It was almost midnight, for me, when the live streaming presentation began on 12 August 2021. I, along with many others, had special access to the Entomology Collection at The Academy of Natural Sciences of Drexel University in Philadelphia, America, thanks to Atlas Obscura. Entomology is the study of insects.
The Academy of Natural Sciences is America’s oldest natural history museum. Established in 1812, it is 209 years old. It has a collection of 19 million specimens. Jennifer Sontchi and Jon Gelhaus were showing us a small portion of the collection and providing us with a wealth of insect information.
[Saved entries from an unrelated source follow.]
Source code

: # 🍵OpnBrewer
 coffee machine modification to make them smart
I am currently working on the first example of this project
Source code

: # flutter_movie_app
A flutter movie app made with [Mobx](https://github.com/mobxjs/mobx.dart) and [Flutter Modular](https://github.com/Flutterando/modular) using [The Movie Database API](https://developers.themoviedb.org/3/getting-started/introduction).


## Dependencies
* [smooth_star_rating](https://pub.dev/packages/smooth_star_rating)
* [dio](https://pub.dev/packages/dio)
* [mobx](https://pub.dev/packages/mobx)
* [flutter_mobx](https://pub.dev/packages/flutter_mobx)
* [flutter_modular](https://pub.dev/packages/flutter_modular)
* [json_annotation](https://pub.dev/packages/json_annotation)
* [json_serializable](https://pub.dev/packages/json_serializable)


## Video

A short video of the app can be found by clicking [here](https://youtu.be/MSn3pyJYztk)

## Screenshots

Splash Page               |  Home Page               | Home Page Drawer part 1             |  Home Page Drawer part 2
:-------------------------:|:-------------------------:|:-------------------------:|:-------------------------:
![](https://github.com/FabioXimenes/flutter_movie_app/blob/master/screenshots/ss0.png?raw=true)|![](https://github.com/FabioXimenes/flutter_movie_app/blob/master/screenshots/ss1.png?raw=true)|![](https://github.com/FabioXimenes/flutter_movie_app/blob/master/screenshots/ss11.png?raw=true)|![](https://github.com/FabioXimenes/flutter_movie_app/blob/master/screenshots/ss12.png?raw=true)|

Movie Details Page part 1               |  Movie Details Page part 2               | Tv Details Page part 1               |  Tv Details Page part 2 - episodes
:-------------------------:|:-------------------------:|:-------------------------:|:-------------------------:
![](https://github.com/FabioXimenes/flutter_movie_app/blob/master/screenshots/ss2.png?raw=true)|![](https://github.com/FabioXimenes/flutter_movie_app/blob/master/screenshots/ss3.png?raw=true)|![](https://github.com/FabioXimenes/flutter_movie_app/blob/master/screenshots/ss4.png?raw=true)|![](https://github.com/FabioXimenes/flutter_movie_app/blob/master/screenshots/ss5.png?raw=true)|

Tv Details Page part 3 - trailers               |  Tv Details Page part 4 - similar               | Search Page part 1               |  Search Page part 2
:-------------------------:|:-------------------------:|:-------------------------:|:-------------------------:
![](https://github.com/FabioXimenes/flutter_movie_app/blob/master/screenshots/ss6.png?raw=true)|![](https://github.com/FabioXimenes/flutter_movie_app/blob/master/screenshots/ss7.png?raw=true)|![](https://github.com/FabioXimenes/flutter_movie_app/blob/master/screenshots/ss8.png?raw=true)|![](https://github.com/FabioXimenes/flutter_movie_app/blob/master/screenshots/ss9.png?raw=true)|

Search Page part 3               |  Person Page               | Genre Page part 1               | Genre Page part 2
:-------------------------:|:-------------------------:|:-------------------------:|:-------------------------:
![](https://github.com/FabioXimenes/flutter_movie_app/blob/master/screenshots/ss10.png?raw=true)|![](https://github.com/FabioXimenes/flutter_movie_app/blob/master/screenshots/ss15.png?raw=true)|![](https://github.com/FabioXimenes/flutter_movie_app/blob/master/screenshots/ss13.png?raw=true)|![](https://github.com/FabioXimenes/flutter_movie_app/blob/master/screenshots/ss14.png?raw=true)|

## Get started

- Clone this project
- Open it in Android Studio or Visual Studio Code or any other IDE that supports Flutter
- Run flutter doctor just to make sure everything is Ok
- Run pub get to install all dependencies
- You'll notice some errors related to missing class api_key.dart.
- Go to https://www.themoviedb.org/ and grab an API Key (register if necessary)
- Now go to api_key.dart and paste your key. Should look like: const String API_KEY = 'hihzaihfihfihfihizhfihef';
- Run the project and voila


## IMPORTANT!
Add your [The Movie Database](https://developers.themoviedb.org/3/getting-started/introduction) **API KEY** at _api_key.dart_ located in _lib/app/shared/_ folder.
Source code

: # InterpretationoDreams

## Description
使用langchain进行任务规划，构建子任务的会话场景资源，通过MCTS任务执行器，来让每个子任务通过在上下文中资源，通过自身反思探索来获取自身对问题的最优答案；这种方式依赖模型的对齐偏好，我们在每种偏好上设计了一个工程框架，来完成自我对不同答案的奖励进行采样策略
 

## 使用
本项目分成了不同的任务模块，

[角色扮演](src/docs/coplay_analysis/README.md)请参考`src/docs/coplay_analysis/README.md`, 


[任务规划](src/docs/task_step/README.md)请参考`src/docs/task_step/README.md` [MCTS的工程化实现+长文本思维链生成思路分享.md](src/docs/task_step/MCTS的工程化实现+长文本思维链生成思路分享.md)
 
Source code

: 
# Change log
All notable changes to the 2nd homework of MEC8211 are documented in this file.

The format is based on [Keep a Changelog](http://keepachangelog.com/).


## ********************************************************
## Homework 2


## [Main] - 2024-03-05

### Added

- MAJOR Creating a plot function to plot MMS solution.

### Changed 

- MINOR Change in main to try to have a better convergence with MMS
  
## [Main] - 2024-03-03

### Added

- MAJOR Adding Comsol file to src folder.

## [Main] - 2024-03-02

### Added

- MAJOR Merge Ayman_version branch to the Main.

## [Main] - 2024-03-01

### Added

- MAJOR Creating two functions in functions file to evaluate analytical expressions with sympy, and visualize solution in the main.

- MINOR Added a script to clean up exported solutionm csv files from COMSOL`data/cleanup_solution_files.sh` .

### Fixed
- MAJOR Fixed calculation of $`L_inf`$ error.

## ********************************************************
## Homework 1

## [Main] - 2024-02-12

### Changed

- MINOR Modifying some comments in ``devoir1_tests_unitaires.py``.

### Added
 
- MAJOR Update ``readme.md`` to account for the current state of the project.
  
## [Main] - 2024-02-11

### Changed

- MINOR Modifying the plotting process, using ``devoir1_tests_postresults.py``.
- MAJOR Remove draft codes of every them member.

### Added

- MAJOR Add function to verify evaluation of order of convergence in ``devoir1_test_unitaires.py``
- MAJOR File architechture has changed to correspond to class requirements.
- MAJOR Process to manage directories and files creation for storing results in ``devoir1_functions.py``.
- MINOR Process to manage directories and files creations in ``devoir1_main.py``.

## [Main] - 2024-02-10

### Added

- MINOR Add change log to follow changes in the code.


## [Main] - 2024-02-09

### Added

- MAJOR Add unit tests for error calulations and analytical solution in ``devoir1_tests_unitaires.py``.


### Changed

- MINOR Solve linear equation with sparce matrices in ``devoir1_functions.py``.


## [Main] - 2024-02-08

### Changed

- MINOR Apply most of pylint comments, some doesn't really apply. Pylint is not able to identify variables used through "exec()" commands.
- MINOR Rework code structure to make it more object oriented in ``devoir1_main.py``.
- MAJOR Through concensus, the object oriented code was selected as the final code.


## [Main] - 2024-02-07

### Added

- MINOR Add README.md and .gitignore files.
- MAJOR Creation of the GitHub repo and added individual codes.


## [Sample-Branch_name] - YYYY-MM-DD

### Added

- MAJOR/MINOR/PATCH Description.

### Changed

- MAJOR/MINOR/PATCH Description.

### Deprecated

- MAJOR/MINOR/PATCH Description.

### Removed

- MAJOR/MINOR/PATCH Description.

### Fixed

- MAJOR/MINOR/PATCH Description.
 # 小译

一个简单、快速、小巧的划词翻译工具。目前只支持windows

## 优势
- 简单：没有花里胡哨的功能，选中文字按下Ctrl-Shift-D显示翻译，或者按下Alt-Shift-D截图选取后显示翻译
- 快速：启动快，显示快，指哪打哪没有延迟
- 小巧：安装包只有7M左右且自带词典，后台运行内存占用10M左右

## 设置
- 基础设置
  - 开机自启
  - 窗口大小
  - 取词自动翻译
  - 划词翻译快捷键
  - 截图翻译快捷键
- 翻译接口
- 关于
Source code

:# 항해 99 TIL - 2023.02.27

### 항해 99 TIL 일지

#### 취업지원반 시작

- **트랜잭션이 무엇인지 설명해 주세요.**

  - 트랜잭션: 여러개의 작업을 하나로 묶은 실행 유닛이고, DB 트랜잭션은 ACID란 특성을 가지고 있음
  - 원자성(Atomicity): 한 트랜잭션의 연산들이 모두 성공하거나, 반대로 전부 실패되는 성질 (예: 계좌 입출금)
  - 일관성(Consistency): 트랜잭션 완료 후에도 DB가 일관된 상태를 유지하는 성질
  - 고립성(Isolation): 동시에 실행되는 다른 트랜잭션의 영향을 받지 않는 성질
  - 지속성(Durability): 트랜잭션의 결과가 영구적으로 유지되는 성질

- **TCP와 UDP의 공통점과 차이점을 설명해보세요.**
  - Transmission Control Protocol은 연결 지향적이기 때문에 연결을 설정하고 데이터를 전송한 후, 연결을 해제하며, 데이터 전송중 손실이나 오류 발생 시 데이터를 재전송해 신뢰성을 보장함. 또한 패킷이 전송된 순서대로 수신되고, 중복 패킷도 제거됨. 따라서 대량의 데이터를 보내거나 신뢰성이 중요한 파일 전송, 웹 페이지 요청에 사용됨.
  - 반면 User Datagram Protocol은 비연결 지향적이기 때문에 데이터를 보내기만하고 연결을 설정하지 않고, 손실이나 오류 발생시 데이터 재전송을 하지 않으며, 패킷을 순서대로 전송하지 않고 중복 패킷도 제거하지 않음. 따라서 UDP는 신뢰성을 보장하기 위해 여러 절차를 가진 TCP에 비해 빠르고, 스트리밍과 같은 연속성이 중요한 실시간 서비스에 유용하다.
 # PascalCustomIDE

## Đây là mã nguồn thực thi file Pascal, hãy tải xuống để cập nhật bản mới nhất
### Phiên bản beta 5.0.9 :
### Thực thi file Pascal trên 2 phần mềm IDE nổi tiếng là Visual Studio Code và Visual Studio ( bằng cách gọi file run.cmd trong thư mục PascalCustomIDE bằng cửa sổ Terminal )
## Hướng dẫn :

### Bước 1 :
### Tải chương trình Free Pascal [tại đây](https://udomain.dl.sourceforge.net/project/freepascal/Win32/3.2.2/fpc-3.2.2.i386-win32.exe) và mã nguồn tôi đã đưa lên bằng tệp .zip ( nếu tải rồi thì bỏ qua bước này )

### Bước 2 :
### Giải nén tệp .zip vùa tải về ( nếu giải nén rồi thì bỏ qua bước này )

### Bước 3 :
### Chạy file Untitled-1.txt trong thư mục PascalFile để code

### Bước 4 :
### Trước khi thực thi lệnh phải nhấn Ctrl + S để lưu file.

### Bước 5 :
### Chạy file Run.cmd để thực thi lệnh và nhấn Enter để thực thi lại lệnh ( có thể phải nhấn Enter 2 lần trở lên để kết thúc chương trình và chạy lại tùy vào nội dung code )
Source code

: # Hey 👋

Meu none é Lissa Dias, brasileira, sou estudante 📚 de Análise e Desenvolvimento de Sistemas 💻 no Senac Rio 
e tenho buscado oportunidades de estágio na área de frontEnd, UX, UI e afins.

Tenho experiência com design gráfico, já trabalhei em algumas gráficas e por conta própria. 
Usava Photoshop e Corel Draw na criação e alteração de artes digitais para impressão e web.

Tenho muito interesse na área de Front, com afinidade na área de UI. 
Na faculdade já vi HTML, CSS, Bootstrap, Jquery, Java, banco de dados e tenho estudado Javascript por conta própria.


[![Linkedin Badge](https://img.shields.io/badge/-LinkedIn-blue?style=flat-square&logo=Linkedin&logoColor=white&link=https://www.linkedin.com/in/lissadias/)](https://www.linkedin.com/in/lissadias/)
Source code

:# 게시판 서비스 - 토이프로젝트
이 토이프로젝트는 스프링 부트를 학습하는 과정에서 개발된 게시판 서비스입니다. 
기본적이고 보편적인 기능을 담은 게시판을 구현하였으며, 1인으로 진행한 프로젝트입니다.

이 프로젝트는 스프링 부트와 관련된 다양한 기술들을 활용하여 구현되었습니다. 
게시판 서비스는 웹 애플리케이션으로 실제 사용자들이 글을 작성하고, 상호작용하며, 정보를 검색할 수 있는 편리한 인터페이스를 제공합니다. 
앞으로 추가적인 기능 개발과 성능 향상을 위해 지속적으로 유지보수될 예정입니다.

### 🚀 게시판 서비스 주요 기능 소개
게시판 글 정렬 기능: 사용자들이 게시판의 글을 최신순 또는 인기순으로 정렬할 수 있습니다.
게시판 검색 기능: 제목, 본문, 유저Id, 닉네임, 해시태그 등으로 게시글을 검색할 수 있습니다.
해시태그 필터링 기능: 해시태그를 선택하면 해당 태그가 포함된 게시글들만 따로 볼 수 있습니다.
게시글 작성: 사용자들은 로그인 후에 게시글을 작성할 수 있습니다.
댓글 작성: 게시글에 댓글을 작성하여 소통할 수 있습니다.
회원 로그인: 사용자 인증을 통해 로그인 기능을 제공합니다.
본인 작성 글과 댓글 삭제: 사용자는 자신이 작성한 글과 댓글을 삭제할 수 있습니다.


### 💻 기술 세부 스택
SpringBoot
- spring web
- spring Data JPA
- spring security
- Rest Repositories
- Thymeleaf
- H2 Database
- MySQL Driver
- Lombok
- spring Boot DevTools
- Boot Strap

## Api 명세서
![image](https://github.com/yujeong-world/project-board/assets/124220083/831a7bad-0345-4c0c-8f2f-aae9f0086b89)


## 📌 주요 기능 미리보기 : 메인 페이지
Jennifer Sontchi is Senior Director of Exhibits and Public Spaces at The Academy of Natural Sciences and has been working at the ANS since 2008. Jon Gelhaus is Curator of Entomology at the ANS, where he has worked since 1990. He looks after 4 million insect specimens, representing about 100,000 species of insects, mainly from North America, but also across the globe. Since 2012, he has also been Professor in the Biodiversity, Earth and Environmental Science department where he teaches courses in Conservation Biology, Entomology, and Plant and Animal Identification.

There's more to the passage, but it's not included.